Each a top-level key contains a `dict` with the following keys:

- Inputs `x`: `[samples, channels]`
    - First dim is always samples, last is typically audio channels (>=1).
    - For spectrogram representations, could also be frequency channels `[samples, freqs]` for single-channel recordings. For multi-channel data time, the frequency channels from the spectrum of each audio channels can be stacked to `[time, channels*freqs]`
- Targets `y` for each sample in 'x': `[samples, nb_classes]`
    - Binary (0/1) or a probability but should sum to 1.0 across classes for each sample
    - Multiple targets can be specified by adding target variables with a suffix `y_somesuffix`. That allows you to train the a network with the same x but different y's (e.g. pulse or sine-only). *Must* named like `y_somesuffix`, where `somesuffix` can be an arbitrary string. The target can be specified during training with the `y_suffix=somesuffix` argument, which defaults to '' (the standard target w/o suffix `y`). Training y-suffixes also requires suffix-specific attributes specifying the name and type of the target - `classnames_somesuffix` and `classtype_somesuffix`.
- Metadata in dict `data.attrs`:
    - `samplerate_x_Hz`, `samplerate_y_Hz` - should be equal
    - `samplerate_song_Hz` (optional) - of `song`, the original recording in case `x` is the result of a wavelet or spectrogram transform
    - class name and type information for each target:
        + `classnames`: `[nb_classes: str]` - one for each 2nd dim in y
        + `classtype`: `[nb_classes: str]` (optional for training) - `event` (e.g. pulse) or `segment` (sine or syllable)
        + for each target specified via `y_somesuffix`, create a `classnames_suffix` and `classnames_somesuffix` attribute

Data is accessed via `data['train']['x']` and the metadata via `data.attrs`. `attrs` is a standard attribute for storing metadata in `hdf5` and `zarr` files and can be easily attached to a standard dictionary: `a = dict(); a.attrs = {'samplerate_x_Hz': 10_000}`.

This structure can be implemented via python's builtin [dictionary](https://docs.python.org/3/tutorial/datastructures.html#dictionaries), [hdf5](https://www.h5py.org), [xarray](http://xarray.pydata.org'), [zarr](https://zarr.readthedocs.io), or anything else that implements a key-value interface (called a Mapping in python).

We provide a alternative storage backend, `npy_dir`, that mirrors the data structure in directory hierarchy with [numpy's npy](https://numpy.org/doc/stable/reference/generated/numpy.load.html) files (inspired by Cyrille Rossant's series of blog posts ([1](https://cyrille.rossant.net/moving-away-hdf5/), [2](https://cyrille.rossant.net/should-you-use-hdf5/)), [jbof](https://github.com/bastibe/jbof) and [exdir](https://exdir.readthedocs.io/)).
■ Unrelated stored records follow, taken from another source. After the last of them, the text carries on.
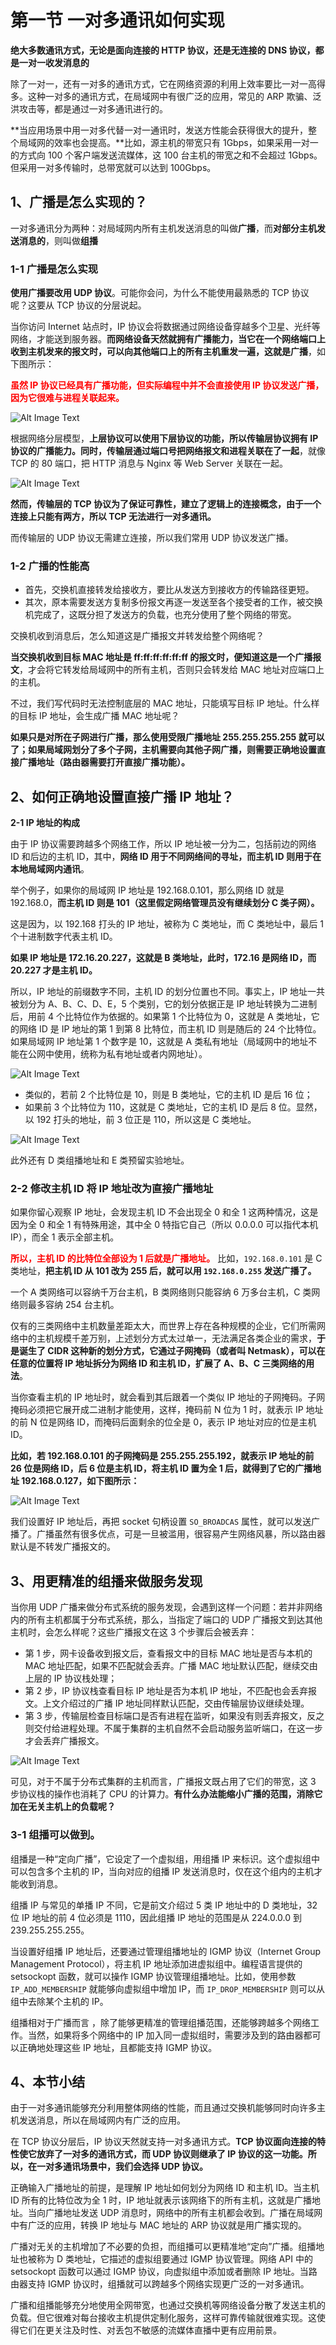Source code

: # **第一节 一对多通讯如何实现**

**绝大多数通讯方式，无论是面向连接的 HTTP 协议，还是无连接的 DNS 协议，都是一对一收发消息的**

除了一对一，还有一对多的通讯方式，它在网络资源的利用上效率要比一对一高得多。这种一对多的通讯方式，在局域网中有很广泛的应用，常见的 ARP 欺骗、泛洪攻击等，都是通过一对多通讯进行的。

**当应用场景中用一对多代替一对一通讯时，发送方性能会获得很大的提升，整个局域网的效率也会提高。**比如，源主机的带宽只有 1Gbps，如果采用一对一的方式向 100 个客户端发送流媒体，这 100 台主机的带宽之和不会超过 1Gbps。但采用一对多传输时，总带宽就可以达到 100Gbps。

## **1、广播是怎么实现的？**

一对多通讯分为两种：对局域网内所有主机发送消息的叫做**广播**，而**对部分主机发送消息的**，则叫做**组播**

### **1-1 广播是怎么实现**

**使用广播要改用 UDP 协议**。可能你会问，为什么不能使用最熟悉的 TCP 协议呢？这要从 TCP 协议的分层说起。

当你访问 Internet 站点时，IP 协议会将数据通过网络设备穿越多个卫星、光纤等网络，才能送到服务器。**而网络设备天然就拥有广播能力，当它在一个网络端口上收到主机发来的报文时，可以向其他端口上的所有主机重发一遍，这就是广播**，如下图所示：


**<span style="color:red">虽然 IP 协议已经具有广播功能，但实际编程中并不会直接使用 IP 协议发送广播，因为它很难与进程关联起来。</span>**

![Alt Image Text](../images/chap2_1_1.png "Body image")

根据网络分层模型，**上层协议可以使用下层协议的功能，所以传输层协议拥有 IP 协议的广播能力。同时，传输层通过端口号把网络报文和进程关联在了一起**，就像 TCP 的 80 端口，把 HTTP 消息与 Nginx 等 Web Server 关联在一起。

![Alt Image Text](../images/chap2_1_2.png "Body image")

**然而，传输层的 TCP 协议为了保证可靠性，建立了逻辑上的连接概念，由于一个连接上只能有两方，所以 TCP 无法进行一对多通讯。**

而传输层的 UDP 协议无需建立连接，所以我们常用 UDP 协议发送广播。

### **1-2 广播的性能高**

* 首先，交换机直接转发给接收方，要比从发送方到接收方的传输路径更短。
* 其次，原本需要发送方复制多份报文再逐一发送至各个接受者的工作，被交换机完成了，这既分担了发送方的负载，也充分使用了整个网络的带宽。


交换机收到消息后，怎么知道这是广播报文并转发给整个网络呢？

**当交换机收到目标 MAC 地址是 ff:ff:ff:ff:ff:ff 的报文时，便知道这是一个广播报文**，才会将它转发给局域网中的所有主机，否则只会转发给 MAC 地址对应端口上的主机。

不过，我们写代码时无法控制底层的 MAC 地址，只能填写目标 IP 地址。什么样的目标 IP 地址，会生成广播 MAC 地址呢？

**如果只是对所在子网进行广播，那么使用受限广播地址 255.255.255.255 就可以了；如果局域网划分了多个子网，主机需要向其他子网广播，则需要正确地设置直接广播地址（路由器需要打开直接广播功能）。**


## **2、如何正确地设置直接广播 IP 地址？**

**2-1 IP 地址的构成**

由于 IP 协议需要跨越多个网络工作，所以 IP 地址被一分为二，包括前边的网络 ID 和后边的主机 ID，其中，**网络 ID 用于不同网络间的寻址，而主机 ID 则用于在本地局域网内通讯**。

举个例子，如果你的局域网 IP 地址是 192.168.0.101，那么网络 ID 就是 192.168.0，**而主机 ID 则是 101（这里假定网络管理员没有继续划分 C 类子网）。**

这是因为，以 192.168 打头的 IP 地址，被称为 C 类地址，而 C 类地址中，最后 1 个十进制数字代表主机 ID。

**如果 IP 地址是 172.16.20.227，这就是 B 类地址，此时，172.16 是网络 ID，而 20.227 才是主机 ID。**


所以，IP 地址的前缀数字不同，主机 ID 的划分位置也不同。事实上，IP 地址一共被划分为 A、B、C、D、E，5 个类别，它的划分依据正是 IP 地址转换为二进制后，用前 4 个比特位作为依据的。如果第 1 个比特位为 0，这就是 A 类地址，它的网络 ID 是 IP 地址的第 1 到第 8 比特位，而主机 ID 则是随后的 24 个比特位。如果局域网 IP 地址第 1 个数字是 10，这就是 A 类私有地址（局域网中的地址不能在公网中使用，统称为私有地址或者内网地址）。

![Alt Image Text](../images/chap2_1_3.png "Body image")

* 类似的，若前 2 个比特位是 10，则是 B 类地址，它的主机 ID 是后 16 位；
* 如果前 3 个比特位为 110，这就是 C 类地址，它的主机 ID 是后 8 位。显然，以 192 打头的地址，前 3 位正是 110，所以这是 C 类地址。

![Alt Image Text](../images/chap2_1_4.png "Body image")

此外还有 D 类组播地址和 E 类预留实验地址。

### **2-2 修改主机 ID 将 IP 地址改为直接广播地址**

如果你留心观察 IP 地址，会发现主机 ID 不会出现全 0 和全 1 这两种情况，这是因为全 0 和全 1 有特殊用途，其中全 0 特指它自己（所以 0.0.0.0 可以指代本机 IP），而全 1 表示全部主机。

**<span style="color:red">所以，主机 ID 的比特位全部设为 1 后就是广播地址。</span>** 比如，`192.168.0.101` 是 C 类地址，**把主机 ID 从 101 改为 255 后，就可以用 `192.168.0.255` 发送广播了。**


一个 A 类网络可以容纳千万台主机，B 类网络则只能容纳 6 万多台主机，C 类网络则最多容纳 254 台主机。

仅有的三类网络中主机数量差距太大，而世界上存在各种规模的企业，它们所需网络中的主机规模千差万别，上述划分方式太过单一，无法满足各类企业的需求，**于是诞生了 CIDR 这种新的划分方式，它通过子网掩码（或者叫 Netmask），可以在任意的位置将 IP 地址拆分为网络 ID 和主机 ID，扩展了 A、B、C 三类网络的用法**。


当你查看主机的 IP 地址时，就会看到其后跟着一个类似 IP 地址的子网掩码。子网掩码必须把它展开成二进制才能使用，这样，掩码前 N 位为 1 时，就表示 IP 地址的前 N 位是网络 ID，而掩码后面剩余的位全是 0，表示 IP 地址对应的位是主机 ID。

**比如，若 192.168.0.101 的子网掩码是 255.255.255.192，就表示 IP 地址的前 26 位是网络 ID，后 6 位是主机 ID，将主机 ID 置为全 1 后，就得到了它的广播地址 192.168.0.127，如下图所示：**

![Alt Image Text](../images/chap2_1_5.png "Body image")

我们设置好 IP 地址后，再把 socket 句柄设置 `SO_BROADCAS` 属性，就可以发送广播了。广播虽然有很多优点，可是一旦被滥用，很容易产生网络风暴，所以路由器默认是不转发广播报文的。

## **3、用更精准的组播来做服务发现**

当你用 UDP 广播来做分布式系统的服务发现，会遇到这样一个问题：若并非网络内的所有主机都属于分布式系统，那么，当指定了端口的 UDP 广播报文到达其他主机时，会怎么样呢？这些广播报文在这 3 个步骤后会被丢弃：

* 第 1 步，网卡设备收到报文后，查看报文中的目标 MAC 地址是否与本机的 MAC 地址匹配，如果不匹配就会丢弃。广播 MAC 地址默认匹配，继续交由上层的 IP 协议栈处理；
* 第 2 步，IP 协议栈查看目标 IP 地址是否为本机 IP 地址，不匹配也会丢弃报文。上文介绍过的广播 IP 地址同样默认匹配，交由传输层协议继续处理。
* 第 3 步，传输层检查目标端口是否有进程在监听，如果没有则丢弃报文，反之则交付给进程处理。不属于集群的主机自然不会启动服务监听端口，在这一步才会丢弃广播报文。

![Alt Image Text](../images/chap2_1_6.png "Body image")

可见，对于不属于分布式集群的主机而言，广播报文既占用了它们的带宽，这 3 步协议栈的操作也消耗了 CPU 的计算力。**有什么办法能缩小广播的范围，消除它加在无关主机上的负载呢？**


### **3-1 组播可以做到。**

组播是一种“定向广播”，它设定了一个虚拟组，用组播 IP 来标识。这个虚拟组中可以包含多个主机的 IP，当向对应的组播 IP 发送消息时，仅在这个组内的主机才能收到消息。

组播 IP 与常见的单播 IP 不同，它是前文介绍过 5 类 IP 地址中的 D 类地址，32 位 IP 地址的前 4 位必须是 1110，因此组播 IP 地址的范围是从 224.0.0.0 到 239.255.255.255。

当设置好组播 IP 地址后，还要通过管理组播地址的 IGMP 协议（Internet Group Management Protocol），将主机 IP 地址添加进虚拟组中。编程语言提供的 setsockopt 函数，就可以操作 IGMP 协议管理组播地址。比如，使用参数 `IP_ADD_MEMBERSHIP` 就能够向虚拟组中增加 IP，而 `IP_DROP_MEMBERSHIP` 则可以从组中去除某个主机的 IP。

组播相对于广播而言 ，除了能够更精准的管理组播范围，还能够跨越多个网络工作。当然，如果将多个网络中的 IP 加入同一虚拟组时，需要涉及到的路由器都可以正确地处理这些 IP 地址，且都能支持 IGMP 协议。

## **4、本节小结**

由于一对多通讯能够充分利用整体网络的性能，而且通过交换机能够同时向许多主机发送消息，所以在局域网内有广泛的应用。

在 TCP 协议分层后，IP 协议天然就支持一对多通讯方式。**TCP 协议面向连接的特性使它放弃了一对多的通讯方式，而 UDP 协议则继承了 IP 协议的这一功能。所以，在一对多通讯场景中，我们会选择 UDP 协议。**

正确输入广播地址的前提，是理解 IP 地址如何划分为网络 ID 和主机 ID。当主机 ID 所有的比特位改为全 1 时，IP 地址就表示该网络下的所有主机，这就是广播地址。当向广播地址发送 UDP 消息时，网络中的所有主机都会收到。广播在局域网中有广泛的应用，转换 IP 地址与 MAC 地址的 ARP 协议就是用广播实现的。

广播对无关的主机增加了不必要的负担，而组播可以更精准地“定向”广播。组播地址也被称为 D 类地址，它描述的虚拟组要通过 IGMP 协议管理。网络 API 中的 setsockopt 函数可以通过 IGMP 协议，向虚拟组中添加或者删除 IP 地址。当路由器支持 IGMP 协议时，组播就可以跨越多个网络实现更广泛的一对多通讯。

广播和组播能够充分地使用全网带宽，也通过交换机等网络设备分散了发送主机的负载。但它很难对每台接收主机提供定制化服务，这样可靠传输就很难实现。这使得它们在更关注及时性、对丢包不敏感的流媒体直播中更有应用前景。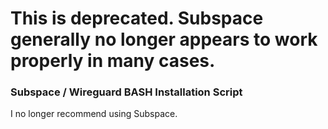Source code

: # This is deprecated. Subspace generally no longer appears to work properly in many cases.  

### Subspace / Wireguard BASH Installation Script

I no longer recommend using Subspace.
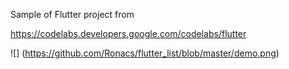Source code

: Sample of Flutter project from 

https://codelabs.developers.google.com/codelabs/flutter


![] (https://github.com/Ronacs/flutter_list/blob/master/demo.png)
Keys map to directories; values and `attrs` map to `npy` files (see `das.npy_dir`). For instance, `data['train']['x']` is stored in `dirname.npy/train/x.npy`. `attrs` is stored in the top-level directory. Storing data as `npy` files provides a fast memory-mapping mechanism for out-of-memory access if your data set does not fit in memory. While zarr, h5py, and xarray provide mechanisms for out-of-memory access, they tend to be slower in our experience or require fine tuning to reach the performance reached with memmapped npy files.

During training, data is loaded (see `das.io`) with the correct backend given by the extension of the file or directory. Currently supported files types are:
- [zarr](https://zarr.readthedocs.io/) storages (files or directories ending in `.zarr`),
- [hdf5](http://docs.h5py.org/) files (files ending in `.h5`),
- directories ending in `.npy` with [numpy](https://docs.scipy.org/doc/numpy/reference/generated/numpy.save.html) files.

`zarr` is great for assembling and storing datasets, in particular for datasets with unknown final size since it allows appending to arrays, and is used as an intermediate storage during dataset assembly. For training, `npy` is the fastest, in particular for random access of datasets that are too large to fit in memory, thanks to highly efficient memory mapping.